Frederick County, Virginia, Building Import

From OpenStreetMap Wiki
Jump to navigation Jump to search

Import building footprints for Virgina (USA) from the VGIN. The import is currently IN REVIEW until Nov 1 2024

Import Proposal Available Here (Shapefile, 8MB)

Goals

Add missing FredCo buildings to OSM to massively help local mappers by adding 59k missing buildings to this county. Buildings that already exist in OSM for Frederick County (5.7k) will NOT be modified.

This import will not conflate with the Virginia Address Points dataset as this introduces potential for errors, would not affect the 5.7k existing buildings, and can be done later in a distinct import.

This import will not include the independent cities nearby, notable Winchester VA, as it's my first import and a rural region seems simpler as a learning exercise

Schedule

  • 13 Oct - Download dataset
  • 18 Oct - Finish data prep and share with community for review
  • Upload schedule TBD

Import Data

Data source: Virginia Geographic Information Network (see Virginia/VBMP)

ODbL Compliance verified: Yes. VGIN public domain data has been used in multiple prior works. Currently per the VGIN website, "The reference layers are defined as non-secure, public domain datasets that are authored and created by governmental and other entities."

Data Files

Background

VGIN is directed by Code of Virginia to maintain statewide orthoimagery refreshed on a four year cycle.

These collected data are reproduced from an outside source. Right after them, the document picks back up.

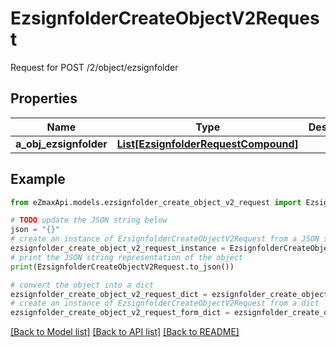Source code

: # EzsignfolderCreateObjectV2Request

Request for POST /2/object/ezsignfolder

## Properties

Name | Type | Description | Notes
------------ | ------------- | ------------- | -------------
**a_obj_ezsignfolder** | [**List[EzsignfolderRequestCompound]**](EzsignfolderRequestCompound.md) |  | 

## Example

```python
from eZmaxApi.models.ezsignfolder_create_object_v2_request import EzsignfolderCreateObjectV2Request

# TODO update the JSON string below
json = "{}"
# create an instance of EzsignfolderCreateObjectV2Request from a JSON string
ezsignfolder_create_object_v2_request_instance = EzsignfolderCreateObjectV2Request.from_json(json)
# print the JSON string representation of the object
print(EzsignfolderCreateObjectV2Request.to_json())

# convert the object into a dict
ezsignfolder_create_object_v2_request_dict = ezsignfolder_create_object_v2_request_instance.to_dict()
# create an instance of EzsignfolderCreateObjectV2Request from a dict
ezsignfolder_create_object_v2_request_form_dict = ezsignfolder_create_object_v2_request.from_dict(ezsignfolder_create_object_v2_request_dict)
```
[[Back to Model list]](../README.md#documentation-for-models) [[Back to API list]](../README.md#documentation-for-api-endpoints) [[Back to README]](../README.md)


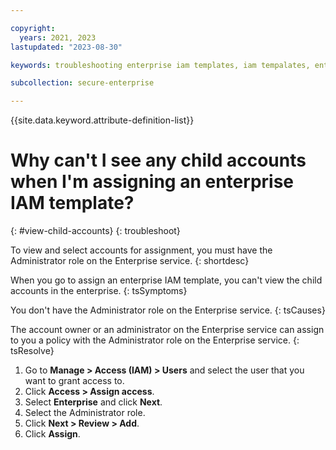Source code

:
 ```yaml
---

copyright:
  years: 2021, 2023
lastupdated: "2023-08-30"

keywords: troubleshooting enterprise iam templates, iam tempalates, enterprise-managed IAM, access enteprise IAM, access templates

subcollection: secure-enterprise

---
```


{{site.data.keyword.attribute-definition-list}}


# Why can't I see any child accounts when I'm assigning an enterprise IAM template?
{: #view-child-accounts}
{: troubleshoot}

To view and select accounts for assignment, you must have the Administrator role on the Enterprise service.
{: shortdesc}

When you go to assign an enterprise IAM template, you can't view the child accounts in the enterprise.
{: tsSymptoms}

You don't have the Administrator role on the Enterprise service.
{: tsCauses}

The account owner or an administrator on the Enterprise service can assign to you a policy with the Administrator role on the Enterprise service.
{: tsResolve}

1. Go to **Manage > Access (IAM) > Users** and select the user that you want to grant access to.
1. Click **Access > Assign access**.
1. Select **Enterprise** and click **Next**.
1. Select the Administrator role.
1. Click **Next > Review > Add**.
1. Click **Assign**.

From 2002 to 2024 imagery was updated on a ~3year cycle with 1/3 of the state updated each year.

The Building Footprint layer is part of the Virginia Base Mapping (VBMP) layers and is published quarterly. It contains outlines of structures remotely rendered through digitizing of VBMP digital imagery, local government subdivision plats, and other sources. Building footprints carry no addressing, ownership, resident information, or construction specifications.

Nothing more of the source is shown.